Em nosso trabalho de coaching de executivos e consultoria para empresas, observamos um aumento acentuado no uso desses assessores, não apenas na busca por CEOs, mas também para preencher cargos de marketing, operações, tecnologia, gestão de pessoas e outras funções de liderança em organizações de médio e grande porte. Candidatos nesse nível podem esperar enfrentar verdadeiros exércitos de especialistas externos que irão examinar a fundo seus pontos fortes e fracos e tentar prever seu potencial de sucesso. Esses profissionais podem vir de grandes empresas de search, como Korn Ferry, Egon Zehnder, Russell Reynolds, Spencer Stuart e Heidrick & Struggles, ou de especialistas em avaliação como Assess International, Hogan Assessments, DDI, ghSMART, RHR International, MDA Leadership, YSC Consulting (hoje parte da Accenture) e Mercer.
Poucos, se é que algum, desses avaliadores terão experiência prática no cargo que você busca.

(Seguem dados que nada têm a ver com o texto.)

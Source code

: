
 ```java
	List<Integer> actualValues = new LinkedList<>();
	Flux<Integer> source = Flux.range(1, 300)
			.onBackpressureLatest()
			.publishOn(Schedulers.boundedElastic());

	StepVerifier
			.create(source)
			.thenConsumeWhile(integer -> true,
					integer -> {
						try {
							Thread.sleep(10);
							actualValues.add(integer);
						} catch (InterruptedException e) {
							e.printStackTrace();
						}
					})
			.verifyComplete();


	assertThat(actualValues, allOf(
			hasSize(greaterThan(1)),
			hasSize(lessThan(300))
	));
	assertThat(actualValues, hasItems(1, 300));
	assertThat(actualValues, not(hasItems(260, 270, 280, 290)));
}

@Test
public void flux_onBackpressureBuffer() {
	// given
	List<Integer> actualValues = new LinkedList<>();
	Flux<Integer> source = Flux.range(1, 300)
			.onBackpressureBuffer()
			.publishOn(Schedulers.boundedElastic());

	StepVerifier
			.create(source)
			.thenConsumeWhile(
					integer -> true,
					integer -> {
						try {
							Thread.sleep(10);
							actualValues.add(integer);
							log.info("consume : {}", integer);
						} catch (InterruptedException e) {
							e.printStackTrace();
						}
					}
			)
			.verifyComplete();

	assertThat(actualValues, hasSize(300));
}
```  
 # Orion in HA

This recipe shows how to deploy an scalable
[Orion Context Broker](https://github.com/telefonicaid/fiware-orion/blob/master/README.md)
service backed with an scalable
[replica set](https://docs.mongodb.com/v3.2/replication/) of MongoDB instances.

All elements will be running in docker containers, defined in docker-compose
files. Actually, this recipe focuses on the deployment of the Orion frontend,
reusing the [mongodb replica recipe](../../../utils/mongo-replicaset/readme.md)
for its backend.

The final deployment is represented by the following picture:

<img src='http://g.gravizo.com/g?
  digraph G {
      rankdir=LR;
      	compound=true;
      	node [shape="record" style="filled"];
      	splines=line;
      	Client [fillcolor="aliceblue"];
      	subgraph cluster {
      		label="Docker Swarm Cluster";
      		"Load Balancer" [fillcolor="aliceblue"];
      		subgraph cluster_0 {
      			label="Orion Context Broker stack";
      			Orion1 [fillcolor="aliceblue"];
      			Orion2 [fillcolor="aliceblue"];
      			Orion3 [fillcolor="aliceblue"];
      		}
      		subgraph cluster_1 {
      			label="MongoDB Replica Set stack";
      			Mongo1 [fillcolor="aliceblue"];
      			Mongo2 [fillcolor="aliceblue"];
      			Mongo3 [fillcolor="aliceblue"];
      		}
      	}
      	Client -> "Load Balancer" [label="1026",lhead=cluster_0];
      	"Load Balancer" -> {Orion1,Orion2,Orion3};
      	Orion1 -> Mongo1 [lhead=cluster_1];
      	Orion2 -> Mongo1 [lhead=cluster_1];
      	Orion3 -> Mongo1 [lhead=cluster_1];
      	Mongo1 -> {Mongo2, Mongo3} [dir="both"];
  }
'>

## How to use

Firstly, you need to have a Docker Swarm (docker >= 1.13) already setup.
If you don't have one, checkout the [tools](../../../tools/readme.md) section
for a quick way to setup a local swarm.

Ainda assim, eles conduziram centenas de testes e entrevistas, estudaram melhores práticas e aplicaram frameworks baseados em ciências sociais. As empresas recorrem cada vez mais a esses profissionais para garantir que decisões críticas de contratação se baseiem em análises orientadas por dados, e não apenas em intuição ou vieses. Gostando ou não, essas firmas influenciam não apenas suas chances em um processo seletivo atual, mas também oportunidades futuras de carreira, seja colocando você no radar para outros cargos de topo ou excluindo-o dele. Isso ocorre porque seu trabalho alimenta tanto a seleção de candidatos quanto o desenvolvimento do pipeline de liderança em muitas empresas clientes. Para impressionar esses especialistas externos — e os demais envolvidos no processo — recomendamos preparar-se de cinco maneiras: adotar uma mentalidade de desenvolvimento, elaborar um memorando de visão ousado, antecipar todas as avaliações, aprofundar-se na preparação para entrevistas e alinhar referências sólidas.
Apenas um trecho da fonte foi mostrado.